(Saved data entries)
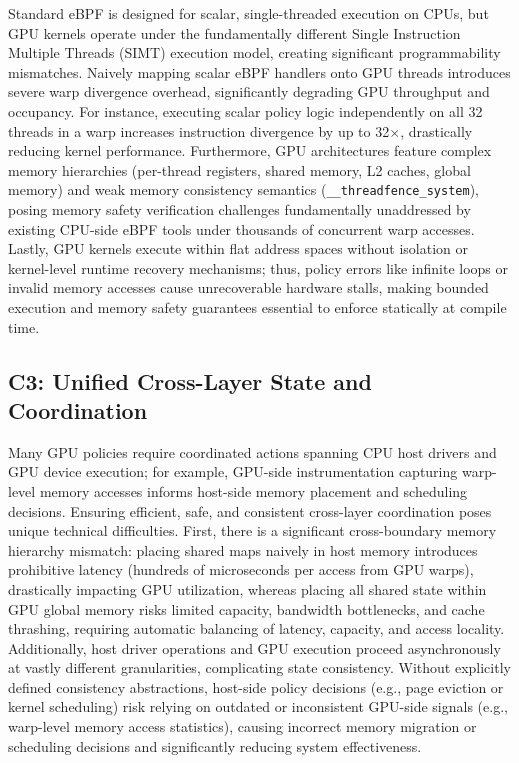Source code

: Standard eBPF is designed for scalar, single-threaded execution on CPUs, but GPU kernels operate under the fundamentally different Single Instruction Multiple Threads (SIMT) execution model, creating significant programmability mismatches. Naively mapping scalar eBPF handlers onto GPU threads introduces severe warp divergence overhead, significantly degrading GPU throughput and occupancy. For instance, executing scalar policy logic independently on all 32 threads in a warp increases instruction divergence by up to 32$\times$, drastically reducing kernel performance. Furthermore, GPU architectures feature complex memory hierarchies (per-thread registers, shared memory, L2 caches, global memory) and weak memory consistency semantics (\texttt{\_\_threadfence\_system}), posing memory safety verification challenges fundamentally unaddressed by existing CPU-side eBPF tools under thousands of concurrent warp accesses. Lastly, GPU kernels execute within flat address spaces without isolation or kernel-level runtime recovery mechanisms; thus, policy errors like infinite loops or invalid memory accesses cause unrecoverable hardware stalls, making bounded execution and memory safety guarantees essential to enforce statically at compile time.

\subsection{C3: Unified Cross-Layer State and Coordination}

Many GPU policies require coordinated actions spanning CPU host drivers and GPU device execution; for example, GPU-side instrumentation capturing warp-level memory accesses informs host-side memory placement and scheduling decisions. Ensuring efficient, safe, and consistent cross-layer coordination poses unique technical difficulties. First, there is a significant cross-boundary memory hierarchy mismatch: placing shared maps naively in host memory introduces prohibitive latency (hundreds of microseconds per access from GPU warps), drastically impacting GPU utilization, whereas placing all shared state within GPU global memory risks limited capacity, bandwidth bottlenecks, and cache thrashing, requiring automatic balancing of latency, capacity, and access locality. Additionally, host driver operations and GPU execution proceed asynchronously at vastly different granularities, complicating state consistency. Without explicitly defined consistency abstractions, host-side policy decisions (e.g., page eviction or kernel scheduling) risk relying on outdated or inconsistent GPU-side signals (e.g., warp-level memory access statistics), causing incorrect memory migration or scheduling decisions and significantly reducing system effectiveness.

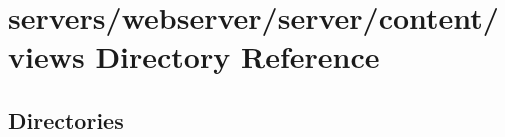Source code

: \section{servers/webserver/server/content/views Directory Reference}
\label{dir_50c88b95934c3be0c38149366d2017ca}
\subsection*{Directories}
\begin{DoxyCompactItemize}
\end{DoxyCompactItemize}
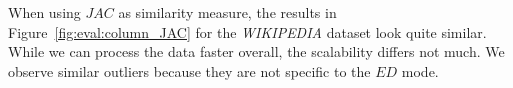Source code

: When using $JAC$ as similarity measure, the results in Figure~\ref{fig:eval:column_JAC} for the \emph{WIKIPEDIA} dataset look quite similar.
While we can process the data faster overall, the scalability differs not much.
We observe similar outliers because they are not specific to the $ED$ mode.

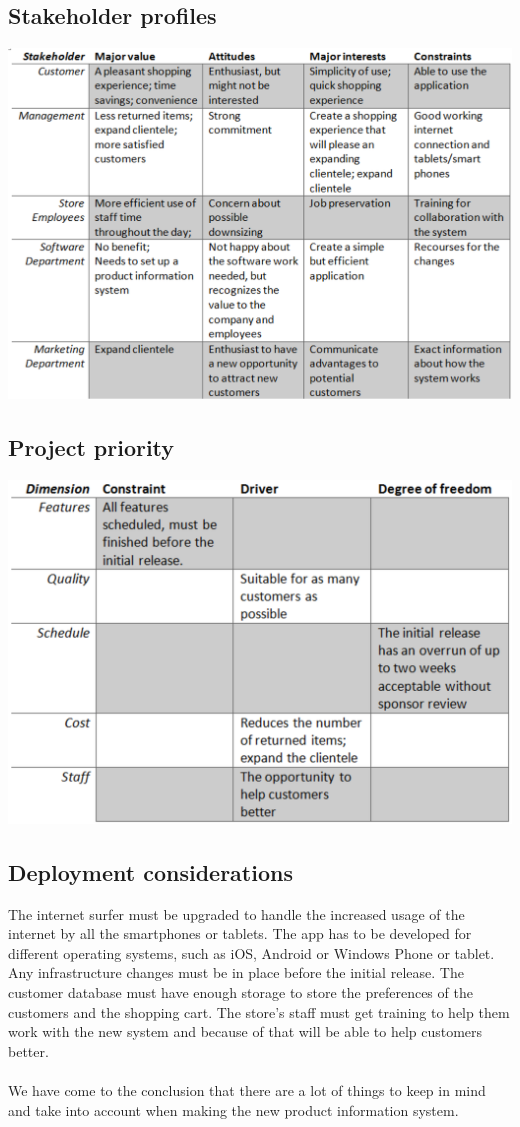 \documentclass[a4paper]{article}
\begin{document}
\subsection*{Stakeholder profiles}
\includegraphics[scale=0.7]{stakeholder_profiles.eps}

\subsection*{Project priority}
\includegraphics[scale=0.8]{project_priority.eps}

\subsection*{Deployment considerations}
The internet surfer must be upgraded to handle the increased usage of the internet by all the smartphones or tablets. The app has to be developed for different operating systems, such as iOS, Android or Windows Phone or tablet. Any infrastructure changes must be in place before the initial release. The customer database must have enough storage to store the preferences of the customers and the shopping cart. The store’s staff must get training to help them work with the new system and because of that will be able to help customers better.\\
\\
We have come to the conclusion that there are a lot of things to keep in mind and take into account when making the new product information system. 
\end{document}
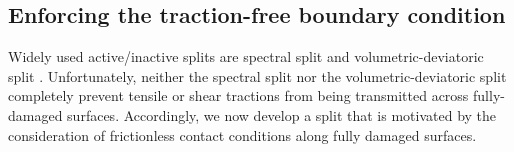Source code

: \subsection{Enforcing the traction-free boundary condition}
\label{section: Chapter4/theory/contact_split}

Widely used active/inactive splits are spectral split \cite{miehe_2010_p1, miehe_2010_p2} and volumetric-deviatoric split \cite{amor_2009}.  Unfortunately, neither the spectral split nor the volumetric-deviatoric split completely prevent tensile or shear tractions from being transmitted across fully-damaged surfaces.  Accordingly, we now develop a split that is motivated by the consideration of frictionless contact conditions along fully damaged surfaces.

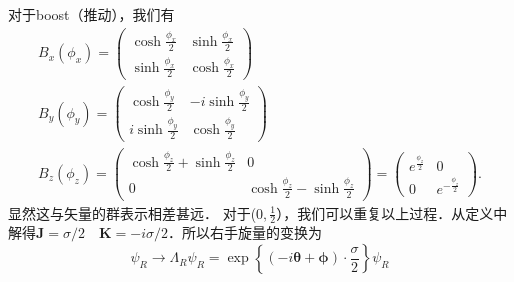 对于boost（推动），我们有
\begin{equation}
\begin{array}{c}
B_{x}\left(\phi_{x}\right)=\left(\begin{array}{cc}
\cosh \frac{\phi_{x}}{2} & \sinh \frac{\phi_{x}}{2} \\
\sinh \frac{\phi_{x}}{2} & \cosh \frac{\phi_{x}}{2}
\end{array}\right) \\
B_{y}\left(\phi_{y}\right)=\left(\begin{array}{cc}
\cosh \frac{\phi_{y}}{2} & -i \sinh \frac{\phi_{y}}{2} \\
i \sinh \frac{\phi_{y}}{2} & \cosh \frac{\phi_{y}}{2}
\end{array}\right) \\
B_{z}\left(\phi_{z}\right)=\left(\begin{array}{cc}
\cosh \frac{\phi_{z}}{2}+\sinh \frac{\phi_{z}}{2} & 0 \\
0 & \cosh \frac{\phi_{z}}{2}-\sinh \frac{\phi_{z}}{2}
\end{array}\right)=\left(\begin{array}{cc}
e^{\frac{\phi_{z}}{2}} & 0 \\
0 & e^{-\frac{\phi_{z}}{2}}
\end{array}\right) .
\end{array}
\end{equation}
显然这与矢量的群表示相差甚远．
对于($0,\frac{1}{2}$），我们可以重复以上过程．从定义中解得$\mathbf{J}=\sigma / 2 \quad \mathbf{K}=-i \sigma / 2$．所以右手旋量的变换为
\begin{equation}
\psi_{R} \rightarrow \Lambda_{R} \psi_{R}=\exp \left\{(-i \boldsymbol{\theta}+\boldsymbol{\phi}) \cdot \frac{\sigma}{2}\right\} \psi_{R}
\end{equation}

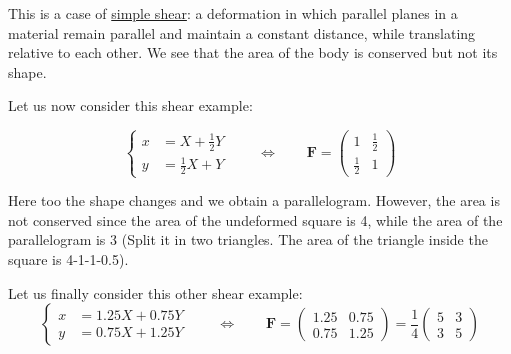 This is a case of \underline{simple shear}: a deformation in which parallel planes in a material remain 
parallel and maintain a constant distance, while translating relative to each other. 
We see that the area of the body is conserved but not its shape.


Let us now consider this shear example:

\begin{equation}
\begin{cases} 
x &=X + \frac12 Y \\ 
y &=\frac12 X + Y 
\end{cases}
\qquad
\Leftrightarrow
\qquad
{\bm F} = 
\left(
\begin{array}{cc}
1 & \frac12 \\
\frac12 & 1
\end{array}
\right)
\label{eq:shearing1}
\end{equation}

\begin{center}
\end{center}

Here too the shape changes and we obtain a parallelogram. However, 
the area is not conserved since the area of the undeformed square is 4, 
while the area of the parallelogram is 3
(Split it in two triangles. The area of the triangle inside the square is 4-1-1-0.5).

Let us finally consider this other shear example:
\begin{equation}
\begin{cases} 
x &=1.25X + 0.75 Y \\ 
y &=0.75 X + 1.25Y 
\end{cases}
\qquad
\Leftrightarrow
\qquad
{\bm F} = 
\left(
\begin{array}{cc}
1.25 & 0.75 \\
0.75 & 1.25
\end{array}
\right)
=\frac14
\left(
\begin{array}{cc}
5 & 3 \\
3 & 5
\end{array}
\right)
\label{eq:shearing3}
\end{equation}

### THE PROBLEM
Repeat every entry above exactly as written and omit any pictures it holds.

### EXERCISE RESULT
Source code

: Standard eBPF is designed for scalar, single-threaded execution on CPUs, but GPU kernels operate under the fundamentally different Single Instruction Multiple Threads (SIMT) execution model, creating significant programmability mismatches. Naively mapping scalar eBPF handlers onto GPU threads introduces severe warp divergence overhead, significantly degrading GPU throughput and occupancy. For instance, executing scalar policy logic independently on all 32 threads in a warp increases instruction divergence by up to 32$\times$, drastically reducing kernel performance. Furthermore, GPU architectures feature complex memory hierarchies (per-thread registers, shared memory, L2 caches, global memory) and weak memory consistency semantics (\texttt{\_\_threadfence\_system}), posing memory safety verification challenges fundamentally unaddressed by existing CPU-side eBPF tools under thousands of concurrent warp accesses. Lastly, GPU kernels execute within flat address spaces without isolation or kernel-level runtime recovery mechanisms; thus, policy errors like infinite loops or invalid memory accesses cause unrecoverable hardware stalls, making bounded execution and memory safety guarantees essential to enforce statically at compile time.

\subsection{C3: Unified Cross-Layer State and Coordination}

Many GPU policies require coordinated actions spanning CPU host drivers and GPU device execution; for example, GPU-side instrumentation capturing warp-level memory accesses informs host-side memory placement and scheduling decisions. Ensuring efficient, safe, and consistent cross-layer coordination poses unique technical difficulties. First, there is a significant cross-boundary memory hierarchy mismatch: placing shared maps naively in host memory introduces prohibitive latency (hundreds of microseconds per access from GPU warps), drastically impacting GPU utilization, whereas placing all shared state within GPU global memory risks limited capacity, bandwidth bottlenecks, and cache thrashing, requiring automatic balancing of latency, capacity, and access locality. Additionally, host driver operations and GPU execution proceed asynchronously at vastly different granularities, complicating state consistency. Without explicitly defined consistency abstractions, host-side policy decisions (e.g., page eviction or kernel scheduling) risk relying on outdated or inconsistent GPU-side signals (e.g., warp-level memory access statistics), causing incorrect memory migration or scheduling decisions and significantly reducing system effectiveness.

Source code

: \section{servers/webserver/server/content/views Directory Reference}
\label{dir_50c88b95934c3be0c38149366d2017ca}
\subsection*{Directories}
\begin{DoxyCompactItemize}
\end{DoxyCompactItemize}
Source code

: When using $JAC$ as similarity measure, the results in Figure~\ref{fig:eval:column_JAC} for the \emph{WIKIPEDIA} dataset look quite similar.
While we can process the data faster overall, the scalability differs not much.
We observe similar outliers because they are not specific to the $ED$ mode.

 \documentclass[a4paper]{article}
\begin{document}
\subsection*{Stakeholder profiles}
\includegraphics[scale=0.7]{stakeholder_profiles.eps}

\subsection*{Project priority}
\includegraphics[scale=0.8]{project_priority.eps}

\subsection*{Deployment considerations}
The internet surfer must be upgraded to handle the increased usage of the internet by all the smartphones or tablets. The app has to be developed for different operating systems, such as iOS, Android or Windows Phone or tablet. Any infrastructure changes must be in place before the initial release. The customer database must have enough storage to store the preferences of the customers and the shopping cart. The store’s staff must get training to help them work with the new system and because of that will be able to help customers better.\\
\\
We have come to the conclusion that there are a lot of things to keep in mind and take into account when making the new product information system. 
\end{document}
Source code

: \subsection{Enforcing the traction-free boundary condition}
\label{section: Chapter4/theory/contact_split}

Widely used active/inactive splits are spectral split \cite{miehe_2010_p1, miehe_2010_p2} and volumetric-deviatoric split \cite{amor_2009}.  Unfortunately, neither the spectral split nor the volumetric-deviatoric split completely prevent tensile or shear tractions from being transmitted across fully-damaged surfaces.  Accordingly, we now develop a split that is motivated by the consideration of frictionless contact conditions along fully damaged surfaces.

 对于boost（推动），我们有
\begin{equation}
\begin{array}{c}
B_{x}\left(\phi_{x}\right)=\left(\begin{array}{cc}
\cosh \frac{\phi_{x}}{2} & \sinh \frac{\phi_{x}}{2} \\
\sinh \frac{\phi_{x}}{2} & \cosh \frac{\phi_{x}}{2}
\end{array}\right) \\
B_{y}\left(\phi_{y}\right)=\left(\begin{array}{cc}
\cosh \frac{\phi_{y}}{2} & -i \sinh \frac{\phi_{y}}{2} \\
i \sinh \frac{\phi_{y}}{2} & \cosh \frac{\phi_{y}}{2}
\end{array}\right) \\
B_{z}\left(\phi_{z}\right)=\left(\begin{array}{cc}
\cosh \frac{\phi_{z}}{2}+\sinh \frac{\phi_{z}}{2} & 0 \\
0 & \cosh \frac{\phi_{z}}{2}-\sinh \frac{\phi_{z}}{2}
\end{array}\right)=\left(\begin{array}{cc}
e^{\frac{\phi_{z}}{2}} & 0 \\
0 & e^{-\frac{\phi_{z}}{2}}
\end{array}\right) .
\end{array}
\end{equation}
显然这与矢量的群表示相差甚远．
对于($0,\frac{1}{2}$），我们可以重复以上过程．从定义中解得$\mathbf{J}=\sigma / 2 \quad \mathbf{K}=-i \sigma / 2$．所以右手旋量的变换为
\begin{equation}
\psi_{R} \rightarrow \Lambda_{R} \psi_{R}=\exp \left\{(-i \boldsymbol{\theta}+\boldsymbol{\phi}) \cdot \frac{\sigma}{2}\right\} \psi_{R}
\end{equation}

 This is a case of \underline{simple shear}: a deformation in which parallel planes in a material remain 
parallel and maintain a constant distance, while translating relative to each other. 
We see that the area of the body is conserved but not its shape.


Let us now consider this shear example:

\begin{equation}
\begin{cases} 
x &=X + \frac12 Y \\ 
y &=\frac12 X + Y 
\end{cases}
\qquad
\Leftrightarrow
\qquad
{\bm F} = 
\left(
\begin{array}{cc}
1 & \frac12 \\
\frac12 & 1
\end{array}
\right)
\label{eq:shearing1}
\end{equation}

\begin{center}
\end{center}

Here too the shape changes and we obtain a parallelogram. However, 
the area is not conserved since the area of the undeformed square is 4, 
while the area of the parallelogram is 3
(Split it in two triangles. The area of the triangle inside the square is 4-1-1-0.5).

Let us finally consider this other shear example:
\begin{equation}
\begin{cases} 
x &=1.25X + 0.75 Y \\ 
y &=0.75 X + 1.25Y 
\end{cases}
\qquad
\Leftrightarrow
\qquad
{\bm F} = 
\left(
\begin{array}{cc}
1.25 & 0.75 \\
0.75 & 1.25
\end{array}
\right)
=\frac14
\left(
\begin{array}{cc}
5 & 3 \\
3 & 5
\end{array}
\right)
\label{eq:shearing3}
\end{equation}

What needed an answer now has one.